話やキャラも1クール目と変わらず。魔王を倒すとか元の世界に戻るとか、物語の主軸となる動機がなくどこに向かっている話なのかピンとこないので、作中でどんなに凄いイベントが起きてもいまいち物語としての起伏にかける。
14話にしてルディにようやくまともな正義感が芽生えてきたかと思えば人助けをしたその直後に助けた子供の裸を覗きそれを笑えるネタとして扱う。キャラを掘り下げるほどルディの、そして制作側の性暴力に対する認識・倫理観の欠如が浮き彫りになる残念な作品。またルイジェルドが人を殺すことであんなに揉めていたのに、いつの間にかルディもそれを受け入れてしまっている雑なキャラ描写。

<16~17話>
トラウマ描写について
{netabare}パウロと再会して早々責められたルディがいじめのフラッシュバックを起こす展開がかなり唐突で強引。2話以降ここまで一切触れられてなかったのでてっきりもうトラウマは克服したとばかり思っていたのだが。裸で晒し者にされた記憶というなら14話で獣族に全裸で監禁された場面の方がよっぽど状況が近いだろう。冤罪で投獄されてもまったく動じずネタをかます余裕すらあったのに、パウロの全く筋違いな八つ当たりで急に動揺する流れに説得力がない。そしてそんなパウロを止めようともせず、自分と同じ被災者であるルディ(しかも彼らからすれば11際の子供)に冷たい態度をとる周囲の大人たちも不自然。表面的な絵面をなぞらえて過去のトラウマと結びつけるための無理やりな演出にしか見えない。{/netabare}
第一クールで口喧嘩した時もそうだがパウロを極端に愚かな人間にすることで相対的にルディが知的で正当であるように見せているだけの幼稚な手法。

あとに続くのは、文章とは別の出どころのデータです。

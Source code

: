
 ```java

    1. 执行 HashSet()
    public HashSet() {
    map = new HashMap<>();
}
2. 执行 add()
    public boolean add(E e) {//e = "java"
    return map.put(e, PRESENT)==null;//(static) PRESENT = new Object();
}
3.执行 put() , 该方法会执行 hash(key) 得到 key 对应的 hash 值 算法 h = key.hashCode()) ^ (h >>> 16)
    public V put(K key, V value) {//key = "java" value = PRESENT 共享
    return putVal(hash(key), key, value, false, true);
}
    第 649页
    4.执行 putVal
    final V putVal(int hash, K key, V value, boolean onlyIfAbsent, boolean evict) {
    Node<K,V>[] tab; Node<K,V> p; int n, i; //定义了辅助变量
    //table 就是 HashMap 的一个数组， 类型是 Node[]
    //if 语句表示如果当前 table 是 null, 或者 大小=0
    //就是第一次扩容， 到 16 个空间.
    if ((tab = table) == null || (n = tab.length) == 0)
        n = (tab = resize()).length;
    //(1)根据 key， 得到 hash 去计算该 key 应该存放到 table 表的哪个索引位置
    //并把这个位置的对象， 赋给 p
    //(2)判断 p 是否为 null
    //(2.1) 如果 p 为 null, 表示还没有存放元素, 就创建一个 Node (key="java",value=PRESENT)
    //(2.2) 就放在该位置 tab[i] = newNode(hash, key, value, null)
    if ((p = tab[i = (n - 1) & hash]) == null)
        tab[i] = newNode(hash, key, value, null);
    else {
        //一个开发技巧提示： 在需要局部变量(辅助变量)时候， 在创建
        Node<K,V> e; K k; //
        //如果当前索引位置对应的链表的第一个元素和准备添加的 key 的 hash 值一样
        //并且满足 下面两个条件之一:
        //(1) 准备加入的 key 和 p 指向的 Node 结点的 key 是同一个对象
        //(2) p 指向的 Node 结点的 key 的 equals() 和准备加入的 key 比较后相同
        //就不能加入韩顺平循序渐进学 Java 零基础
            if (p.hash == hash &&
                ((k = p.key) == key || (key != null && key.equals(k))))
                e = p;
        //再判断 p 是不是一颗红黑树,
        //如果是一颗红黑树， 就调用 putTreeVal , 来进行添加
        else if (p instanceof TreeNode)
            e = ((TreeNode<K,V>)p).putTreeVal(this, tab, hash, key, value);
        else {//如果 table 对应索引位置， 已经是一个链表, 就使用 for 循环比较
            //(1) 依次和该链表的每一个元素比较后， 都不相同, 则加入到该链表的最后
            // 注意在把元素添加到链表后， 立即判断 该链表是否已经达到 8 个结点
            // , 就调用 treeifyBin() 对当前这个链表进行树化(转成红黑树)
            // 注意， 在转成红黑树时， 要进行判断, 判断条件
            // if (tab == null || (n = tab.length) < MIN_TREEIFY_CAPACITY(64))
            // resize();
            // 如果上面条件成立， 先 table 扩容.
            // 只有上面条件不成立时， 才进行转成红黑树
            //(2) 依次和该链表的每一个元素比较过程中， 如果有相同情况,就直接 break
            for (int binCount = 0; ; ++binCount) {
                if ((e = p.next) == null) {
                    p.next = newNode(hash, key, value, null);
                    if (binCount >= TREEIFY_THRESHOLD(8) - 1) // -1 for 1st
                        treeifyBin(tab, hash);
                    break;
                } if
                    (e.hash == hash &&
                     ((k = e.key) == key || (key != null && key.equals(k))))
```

そして何度も言うが、ルディは自分がいじめられた記憶は何十年たっても、それこそ肉体が生まれ変わっても尚消えない魂の傷として残っているのに、自分がこれまでしてきた性暴力が同じように相手を一生傷つけ苦しめる行為だという事に全く思い至っていない。自分の加害を棚に上げる…どころか認識すらしていないのだ。
{netabare}「俺がこんなに落ち込んでいるのにこいつは何で能天気に、楽しそうに、無神経に、ヘラヘラ話していられるんだ」
女がレイプされてもネタで済ませ、ヘラヘラ笑いながら子供相手に痴漢や覗きの性加害を繰り返している奴がこれを言うのだ。ここまで完璧な「お前が言うな」もそうそうないだろう。
被害者意識だけ一丁前の痴漢とレイプ魔のなれ合いを「親子の感動エピソード」として見せられても醜悪なだけである。{/netabare}

魔力災害について
{netabare}ルディ達だけでなく領土丸ごと?が消失したとんでもない事件だったと発覚したが、それ程の大災害だったならいくら遠いとはいえ旅して行ける、人が交流している海外(魔大陸)にも情報は伝わるのではないか。
{/netabare}

<18話>
ロキシーの里帰り&前回と違いまっとうな親子のエピソード
改めて、土地や種族毎に異なる文化・風習をビジュアルだけで語ってみせる世界観の描き込みぶりは素晴らしい。{netabare}念話という特殊能力とそれにまつわるロキシーの想いをセリフ説明ではなくエピソードでしっかり描いた話運びも良かった。ベタな船酔いネタやミグルド族の長寿ネタも素直に笑えたしオチの下ネタも比較的抑えた描写にとどめて今回の話の雰囲気を壊さないようバランスに気を使っていたように思う。(何よりルディの性犯罪とは違ってこちらは大人同士の合意による行為である){/netabare}
この話だけ見ればいたって上質なファンタジーものである。もはや転生や主人公の存在の方がいらない要素に感じる。

<19~20話>
家族との再会&クズ同士の小競り合い。{netabare}この話でもパックスを分かりやすく悪者にすることで相対的にルディが上げられているがやってることは同じ性加害。パックスのセクハラは女性から嫌われ避けられる行為として描かれる一方で、ルディやパウロの性加害は何故か被害者から慕われるという何とも都合のいいくだらない話。
たとえ視聴者が共感できないような悪人同士の戦いでも、スリリングな騙し合いやハッとさせられるトリック、工夫を凝らしたバトルなど何かしらの見どころがあれば楽しめるが。今回のエピソードはそこに至る展開も適当、旅の目的のはずの家族との再会も淡泊。ピンチ打開の切欠となったフィギュアネタはおそらくこのアニメで初めて?現代のオタク知識が役に立つ場面だったと思うのだがキャストオフはまだしも「ほくろを乳首に見立てるエロス」はさっぱり意味が分からない。ロキシーとそういう場面があったわけでもないしフェチズムとしても納得もドン引きもできない中途半端なものでカタルシスも面白さもない。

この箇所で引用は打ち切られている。